It’s time to wake up and see the risks in custody contracts

John Gubert looks at the multiple risk attributed to custody contracts and subsequent reputational and financial costs, and asks whether the industry is truly awoken to these realities.

As we gear up to the now totemic Network Forum meeting in Athens, we should ask why there are some countries a bank would not lend to, even on a covered basis, but where it is willing to allow a custody arrangement. Is this because credit departments are unaware of the risks of the business? I see multiple risks, from cash risk through to country risk, that could be attributed to a custodian.

So what are the critical issues I would look at when assessing such risks and, to make life easier, with a huge health warning about my totally unscientific and horrifically conservative approach to the loss potential, what is the likelihood and quantum of those risks?
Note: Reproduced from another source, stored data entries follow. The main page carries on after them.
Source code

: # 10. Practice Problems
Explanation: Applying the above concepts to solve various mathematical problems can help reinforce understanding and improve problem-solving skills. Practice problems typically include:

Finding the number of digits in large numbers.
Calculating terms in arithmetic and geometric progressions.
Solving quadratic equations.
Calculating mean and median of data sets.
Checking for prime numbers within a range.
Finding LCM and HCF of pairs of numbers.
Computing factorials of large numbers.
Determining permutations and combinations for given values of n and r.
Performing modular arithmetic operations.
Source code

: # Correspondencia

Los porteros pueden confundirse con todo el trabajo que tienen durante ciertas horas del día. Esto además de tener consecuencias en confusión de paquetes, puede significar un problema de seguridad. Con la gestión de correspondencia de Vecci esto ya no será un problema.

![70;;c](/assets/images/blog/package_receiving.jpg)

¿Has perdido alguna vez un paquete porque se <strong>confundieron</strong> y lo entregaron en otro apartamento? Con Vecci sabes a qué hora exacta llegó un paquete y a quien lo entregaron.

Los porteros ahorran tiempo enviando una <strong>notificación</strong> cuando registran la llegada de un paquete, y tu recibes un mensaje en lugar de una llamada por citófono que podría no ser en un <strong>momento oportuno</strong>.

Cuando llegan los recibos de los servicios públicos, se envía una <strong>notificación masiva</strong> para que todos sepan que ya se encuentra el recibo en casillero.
Let us start with the likelihood and quantum. I am assuming that the likelihood of a major loss occurs once every 25 years which ties in with Black Monday and Lehman, although data points are too few to give us any true actuarial measure of likelihood. I have also assumed the potential losses equal a minuscule one basis point on the portfolio. The latter figure is based on 1% of the portfolio being at high risk, mainly due to country of investment but also reflecting esoteric assets, and a potential loss on that 1% of just 1%. Given annual income yields and mean portfolio distribution, that is a conservative estimate and also implies no repeat of Lehman, Madoff or similar risks in developed markets where the quantum is so much higher. I estimate global assets under custody at around $150 trillion excluding double counting for sub custodians and thus a potential loss during my 25-year period of $15 billion. On a straight-line basis that would call for an annual provisioning of $600 million per annum across the industry, with the good news being that such a figure, although painful, is well within the profit absorption capacity of the industry. Occurring in a single year and without any prior capital allocation, it would be much more of an issue when set against any Group’s profitability, especially as the timing is likely to align with increased general banking risk and incremental provisioning.
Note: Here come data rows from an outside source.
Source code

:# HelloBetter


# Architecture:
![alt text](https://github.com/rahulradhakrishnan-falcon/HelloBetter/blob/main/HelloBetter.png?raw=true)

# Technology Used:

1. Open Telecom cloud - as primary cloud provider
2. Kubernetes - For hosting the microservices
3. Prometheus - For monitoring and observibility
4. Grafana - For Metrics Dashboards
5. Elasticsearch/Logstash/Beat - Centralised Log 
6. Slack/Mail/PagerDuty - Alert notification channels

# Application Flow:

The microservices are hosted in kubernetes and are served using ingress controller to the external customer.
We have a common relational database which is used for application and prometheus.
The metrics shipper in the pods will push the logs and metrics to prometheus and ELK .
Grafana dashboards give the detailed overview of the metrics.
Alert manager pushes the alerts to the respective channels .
Cash risk is a straight custodial hit. Accounts held with third party banks are accounts of the custodian and any shortfall needs to be made good by them. Cash accounts hold funds for pending settlement, income payments in course of collection and distribution, and other general float items including sale proceed realisations or cash from unsettled long positions. There may be a few exceptions to the liability rule but these are rare.

Legal risk relates to the mountain of documents now constituting a custody contract. There is often opaqueness around the liability of parties in a custody chain, whether it is liability for events in indigenous payment systems, stock market settlement vehicles, home country or investor CSDs.  Although custodians normally include an obligation to comply with local law and regulation, any loss due to an unforeseen event risk will definitely be challenged by clients on the basis that the custodian network management function are the experts and liable for failure to identify such risks.

Market practise risk is even opaquer. An agent needs to comply with market practise but often it is a surrogate for lax operational controls. If a market accepts fuzzy matches, surely the agent is liable for errors unless the client has given express consent? If a market and custodial documentation claims DvP is in place and, as a result of a failed settlement, a client loses stock or cash or even both, surely the agent has failed in their duty of care to the end investor by not explaining the precise mechanism used in cash and stock markets as well as the reliability of the chains between the two asset classes? Or if there are delays in matching or actual settlement due to failings of one or another party to the local settlement, who is liable for losses and how are they proved?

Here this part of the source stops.